* TASK PROMPT
What lines in the material hold the string "Changelog"? Copy out each of them.

* DATASET ENTRIES
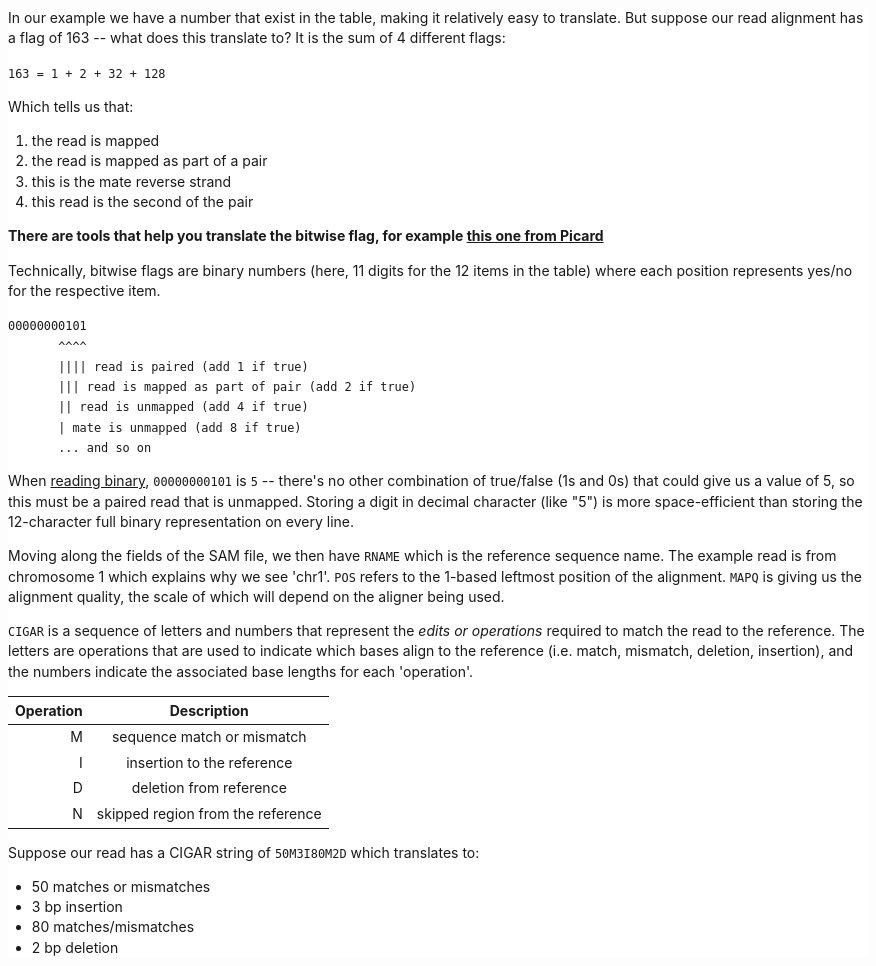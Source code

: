 In our example we have a number that exist in the table, making it relatively easy to translate. But suppose our read alignment has a flag of 163 -- what does this translate to? It is the sum of 4 different flags:

`163 = 1 + 2 + 32 + 128`

Which tells us that:

1.  the read is mapped
2.  the read is mapped as part of a pair
3.  this is the mate reverse strand
4.  this read is the second of the pair

**There are tools that help you translate the bitwise flag, for example [this one from Picard](https://broadinstitute.github.io/picard/explain-flags.html)**

Technically, bitwise flags are binary numbers (here, 11 digits for the 12 items in the table) where each position represents yes/no for the respective item.

```         
00000000101
       ^^^^
       |||| read is paired (add 1 if true)
       ||| read is mapped as part of pair (add 2 if true)
       || read is unmapped (add 4 if true)
       | mate is unmapped (add 8 if true)
       ... and so on
```

When [reading binary](https://www.lifewire.com/how-to-read-binary-4692830), `00000000101` is `5` -- there's no other combination of true/false (1s and 0s) that could give us a value of 5, so this must be a paired read that is unmapped. Storing a digit in decimal character (like "5") is more space-efficient than storing the 12-character full binary representation on every line.

Moving along the fields of the SAM file, we then have `RNAME` which is the reference sequence name. The example read is from chromosome 1 which explains why we see 'chr1'. `POS` refers to the 1-based leftmost position of the alignment. `MAPQ` is giving us the alignment quality, the scale of which will depend on the aligner being used.

`CIGAR` is a sequence of letters and numbers that represent the *edits or operations* required to match the read to the reference. The letters are operations that are used to indicate which bases align to the reference (i.e. match, mismatch, deletion, insertion), and the numbers indicate the associated base lengths for each 'operation'.

| Operation |            Description            |
|----------:|:---------------------------------:|
|         M |    sequence match or mismatch     |
|         I |    insertion to the reference     |
|         D |      deletion from reference      |
|         N | skipped region from the reference |

Suppose our read has a CIGAR string of `50M3I80M2D` which translates to:

-   50 matches or mismatches
-   3 bp insertion
-   80 matches/mismatches
-   2 bp deletion
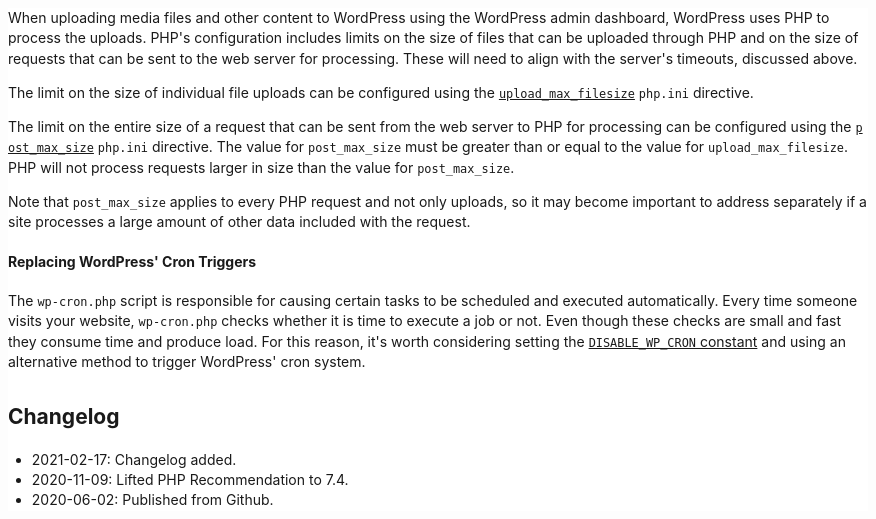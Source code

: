 When uploading media files and other content to WordPress using the WordPress admin dashboard, WordPress uses PHP to process the uploads. PHP's configuration includes limits on the size of files that can be uploaded through PHP and on the size of requests that can be sent to the web server for processing. These will need to align with the server's timeouts, discussed above.

The limit on the size of individual file uploads can be configured using the [`upload_max_filesize`](http://php.net/manual/en/ini.core.php#ini.upload-max-filesize) `php.ini` directive.

The limit on the entire size of a request that can be sent from the web server to PHP for processing can be configured using the [`post_max_size`](http://php.net/manual/en/ini.core.php#ini.post-max-size) `php.ini` directive. The value for `post_max_size` must be greater than or equal to the value for `upload_max_filesize`. PHP will not process requests larger in size than the value for `post_max_size`.

Note that `post_max_size` applies to every PHP request and not only uploads, so it may become important to address separately if a site processes a large amount of other data included with the request.

#### Replacing WordPress' Cron Triggers

The `wp-cron.php` script is responsible for causing certain tasks to be scheduled and executed automatically. Every time someone visits your website, `wp-cron.php` checks whether it is time to execute a job or not. Even though these checks are small and fast they consume time and produce load. For this reason, it's worth considering setting the [`DISABLE_WP_CRON` constant](https://codex.wordpress.org/Editing_wp-config.php#Disable_Cron_and_Cron_Timeout) and using an alternative method to trigger WordPress' cron system.

## Changelog

- 2021-02-17: Changelog added.
- 2020-11-09: Lifted PHP Recommendation to 7.4.
- 2020-06-02: Published from Github.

* EXERCISE SOLUTION
## Changelog
- 2021-02-17: Changelog added.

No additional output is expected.